While there are several other major players banking on the concept of flying cars, Uber has upped its game and is creating the most recent buzz-wave around the concept. The taxi-service company plans to join hands with other manufacturers to leverage the VTOL technology for building a network of flying-cars for city commutes. A Bloomberg report stated that Uber has hired a veteran NASA engineer, Mark Moore who has published a White Paper on VTOL.

In addition to these big-corporate-spangled attempts to develop the technology, some other efforts are also worth noticing. Massachusetts-based Terrafugia claims that it will release a full-size unmanned prototype of its concept car ‘TF-X’ by 2018. In July, 2013, Terrafugia had showcased its “roadable aircraft”, Transition at the Experimental Aircraft Association (EAA) AirVenture event in Oshkosh, Wisconsin.

What Elon Musk has to say…

The concept of ‘flying cars’ boasts of intelligent ‘sense-and avoid’ avionics, advanced and reliable electronic systems, impressive computer-aided design, and application of principles from materials science. This has lead to a few safety authorities being tantalized to the extent that they might give the green to these vehicles any time soon.

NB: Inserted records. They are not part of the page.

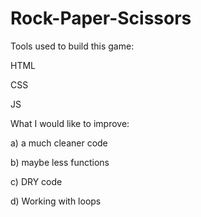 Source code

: # Rock-Paper-Scissors

Tools used to build this game:

HTML

CSS

JS

What I would like to improve:

a) a much cleaner code

b) maybe less functions

c) DRY code

d) Working with loops
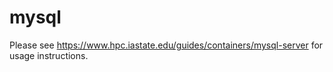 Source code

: # mysql

Please see https://www.hpc.iastate.edu/guides/containers/mysql-server for usage instructions.
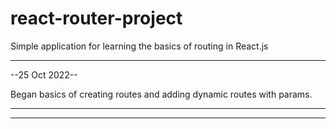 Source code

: # react-router-project

Simple application for learning the basics of routing in React.js

---

--25 Oct 2022--

Began basics of creating routes and adding dynamic routes with params.

---

---
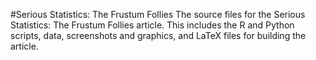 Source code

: #Serious Statistics: The Frustum Follies
The source files for the Serious Statistics: The Frustum Follies article. This includes the R and Python scripts, data, screenshots and graphics, and LaTeX files for building the article.

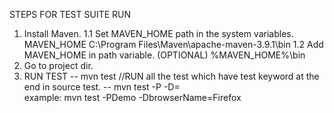 




STEPS FOR TEST SUITE RUN
1. Install Maven.
1.1 Set MAVEN_HOME path in the system variables.
   MAVEN_HOME
   C:\Program Files\Maven\apache-maven-3.9.1\bin
1.2 Add MAVEN_HOME in path variable. (OPTIONAL)
    %MAVEN_HOME%\bin
2. Go to project dir.
3.  RUN TEST
-- mvn test    //RUN all the test which have test keyword at the end in source test.
-- mvn test -P<Profile id> -D<Parameter name>=<Value>    
example: mvn test -PDemo -DbrowserName=Firefox     
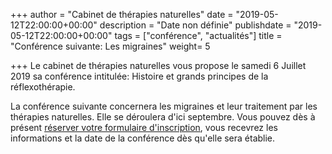 +++
author = "Cabinet de thérapies naturelles"
date = "2019-05-12T22:00:00+00:00"
description = "Date non définie"
publishdate = "2019-05-12T22:00:00+00:00"
tags = ["conférence", "actualités"]
title = "Conférence suivante: Les migraines"
weight= 5

+++
Le cabinet de thérapies naturelles vous propose le samedi 6 Juillet 2019 sa conférence intitulée: Histoire et grands principes de la réflexothérapie.

La conférence suivante concernera les migraines et leur traitement par les thérapies naturelles. Elle se déroulera d'ici septembre. Vous pouvez dès à présent [réserver votre formulaire d'inscription](https://docs.google.com/forms/d/e/1FAIpQLSeizkW9W-IdpQpdq8se9otCA_82AIwIx0GFlT2twQ1R7beyeA/viewform?usp=sf_link), vous recevrez les informations et la date de la conférence dès qu'elle sera établie.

However, Elon Musk’s viewpoint on flying cars appears to be contradictory. Musk believes that the idea is not scalable and is not the most apt solution to our traffic and roadway concerns. Besides calling it ineffective, he also deems it to be highly dangerous. To quote Musk directly, he says, “If somebody doesn’t maintain their flying car, it could drop a hubcap and guillotine you. Your anxiety level will not decrease as a result of things that weigh a lot buzzing around your head.”

In his appearance at the Vanity Fair New Establishment Summit in 2014, he expressed his concern over how flying cars could congest the skyline of all major cities. In addition to that, he sounded skeptical about the amount of noise and air pollution the flying cars can cause in the upper layers of the atmosphere.

The biggest problem the billionaire visionary sees with flying cars is: Gravity. He swears by the laws of Physics and reasons with the fact that any flying car will need to generate a lot of downward force to keep it up in the sky. That implies a lot of wind and noise disturbance for those on the ground in addition to the debris from midair fender-benders. Having stated all the concerns, it is evident that Elon Musk would not advocate the concept of flying cars.

While Silicon Valley claims that the age of flying cars is here to stay and prevail, some others, including Elon Musk have divergent viewpoints. While the debate may never end, the growth of the technology can be analyzed by monitoring the increase in number of players dealing in the market. If flying cars can fix the prevalent traffic problems or not, will be speculative until then.